Have a question about this project? Sign up for a free GitHub account to open an issue and contact its maintainers and the community.

By clicking “Sign up for GitHub”, you agree to our terms of service and privacy statement. We’ll occasionally send you account related emails.

Already on GitHub? Sign in to your account

BigQuery task decorated functions failing in Airflow 2.9.1 #39541

Open
1 of 2 tasks
nathadfield opened this issue May 10, 2024 · 7 comments
Open
1 of 2 tasks

BigQuery task decorated functions failing in Airflow 2.9.1 #39541

nathadfield opened this issue May 10, 2024 · 7 comments
Labels
area:providers good first issue kind:bug This is a clearly a bug provider:google Google (including GCP) related issues

Comments

@nathadfield
Copy link
Collaborator

Apache Airflow version

2.9.1

If "Other Airflow 2 version" selected, which one?

No response

What happened?

After upgrading to Airflow 2.9.1, @task decorated functions that implement BigQuery hooks are not successfully submitting jobs but returning an error such as the following:

google.api_core.exceptions.NotFound: 404 GET https://bigquery.googleapis.com/bigquery/v2/projects/my-project/jobs/airflow_1715330189073773_48af4db3b105631bb26f6855063ccef0?location=EU&prettyPrint=false: Not found: Job my-project:EU.airflow_1715330189073773_48af4db3b105631bb26f6855063ccef0

I have replicated this issue against Airflow 2.9.1 and against main but this does not seem to be related to the Google provider because using either 10.17 or 10.16 will result in this error.
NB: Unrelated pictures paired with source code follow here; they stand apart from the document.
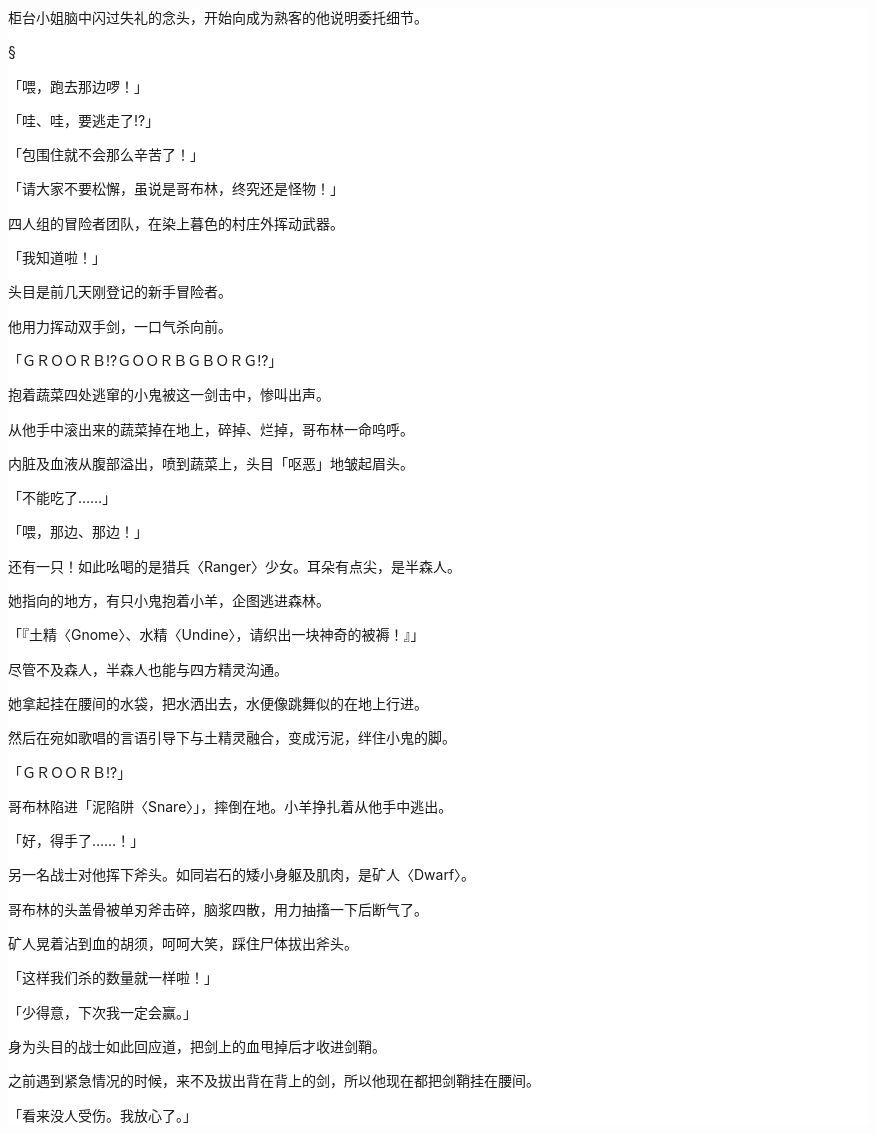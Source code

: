柜台小姐脑中闪过失礼的念头，开始向成为熟客的他说明委托细节。

§

「喂，跑去那边啰！」

「哇、哇，要逃走了!?」

「包围住就不会那么辛苦了！」

「请大家不要松懈，虽说是哥布林，终究还是怪物！」

四人组的冒险者团队，在染上暮色的村庄外挥动武器。

「我知道啦！」

头目是前几天刚登记的新手冒险者。

他用力挥动双手剑，一口气杀向前。

「ＧＲＯＯＲＢ!?ＧＯＯＲＢＧＢＯＲＧ!?」

抱着蔬菜四处逃窜的小鬼被这一剑击中，惨叫出声。

从他手中滚出来的蔬菜掉在地上，碎掉、烂掉，哥布林一命呜呼。

内脏及血液从腹部溢出，喷到蔬菜上，头目「呕恶」地皱起眉头。

「不能吃了……」

「喂，那边、那边！」

还有一只！如此吆喝的是猎兵〈Ranger〉少女。耳朵有点尖，是半森人。

她指向的地方，有只小鬼抱着小羊，企图逃进森林。

「『土精〈Gnome〉、水精〈Undine〉，请织出一块神奇的被褥！』」

尽管不及森人，半森人也能与四方精灵沟通。

她拿起挂在腰间的水袋，把水洒出去，水便像跳舞似的在地上行进。

然后在宛如歌唱的言语引导下与土精灵融合，变成污泥，绊住小鬼的脚。

「ＧＲＯＯＲＢ!?」

哥布林陷进「泥陷阱〈Snare〉」，摔倒在地。小羊挣扎着从他手中逃出。

「好，得手了……！」

另一名战士对他挥下斧头。如同岩石的矮小身躯及肌肉，是矿人〈Dwarf〉。

哥布林的头盖骨被单刃斧击碎，脑浆四散，用力抽搐一下后断气了。

矿人晃着沾到血的胡须，呵呵大笑，踩住尸体拔出斧头。

「这样我们杀的数量就一样啦！」

「少得意，下次我一定会赢。」

身为头目的战士如此回应道，把剑上的血甩掉后才收进剑鞘。

之前遇到紧急情况的时候，来不及拔出背在背上的剑，所以他现在都把剑鞘挂在腰间。

「看来没人受伤。我放心了。」
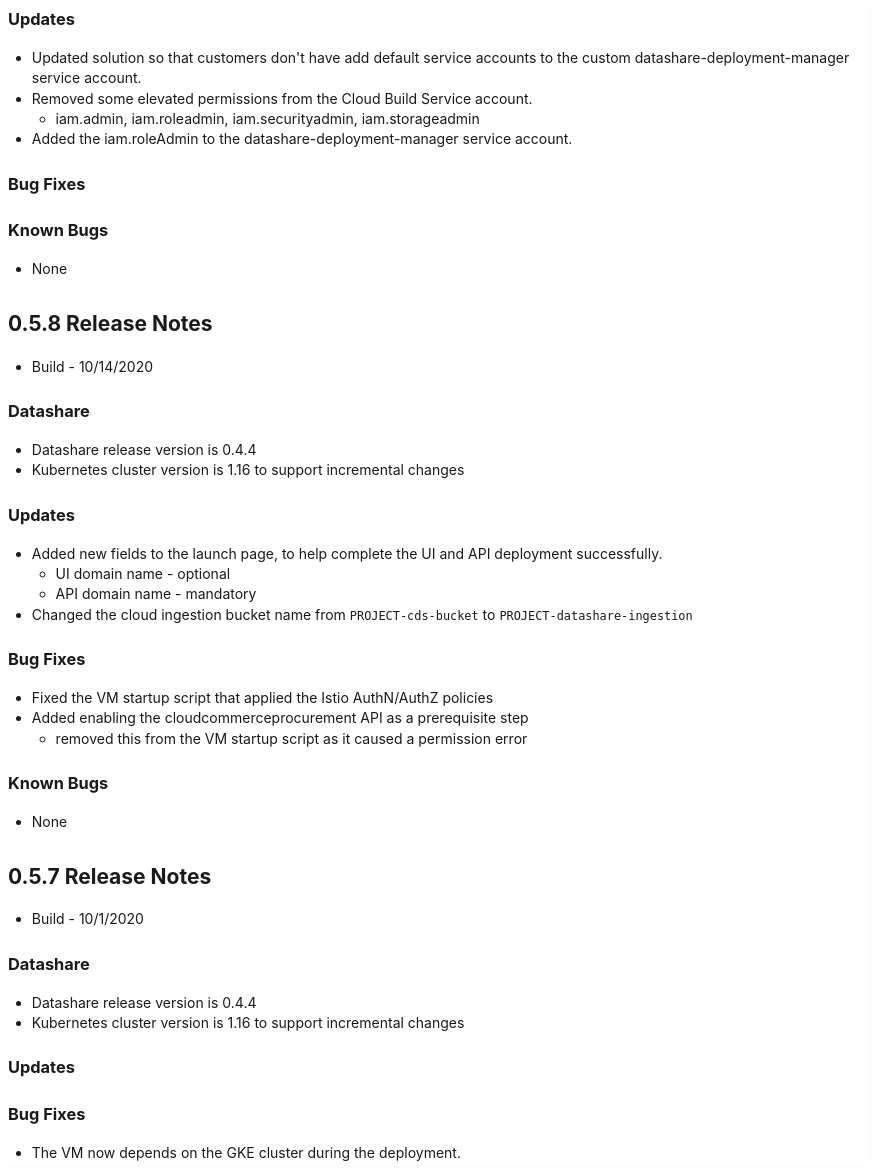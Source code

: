 ### Updates  
* Updated solution so that customers don't have add default service accounts to the custom datashare-deployment-manager service account.
* Removed some elevated permissions from the Cloud Build Service account.
  * iam.admin, iam.roleadmin, iam.securityadmin, iam.storageadmin
* Added the iam.roleAdmin to the datashare-deployment-manager service account.

### Bug Fixes

### Known Bugs
* None


## 0.5.8 Release Notes
* Build - 10/14/2020

### Datashare
* Datashare release version is 0.4.4
* Kubernetes cluster version is 1.16 to support incremental changes

### Updates  
* Added new fields to the launch page, to help complete the UI and API deployment successfully.
  * UI domain name - optional
  * API domain name - mandatory
* Changed the cloud ingestion bucket name from `PROJECT-cds-bucket` to `PROJECT-datashare-ingestion`

### Bug Fixes
* Fixed the VM startup script that applied the Istio AuthN/AuthZ policies
* Added enabling the cloudcommerceprocurement API as a prerequisite step
  * removed this from the VM startup script as it caused a permission error

### Known Bugs
* None


## 0.5.7 Release Notes
* Build - 10/1/2020

### Datashare
* Datashare release version is 0.4.4
* Kubernetes cluster version is 1.16 to support incremental changes

### Updates  

### Bug Fixes
* The VM now depends on the GKE cluster during the deployment.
Using either Google provider with Airflow 2.8.4 does not cause this error.

What you think should happen instead?

No response

How to reproduce

Here's a simple DAG that will replicate the issue using Breeze. The bq_hook_test task will fail but bq_insert_job_test based on BigQueryInsertJobOperator with the same configuration will succeed.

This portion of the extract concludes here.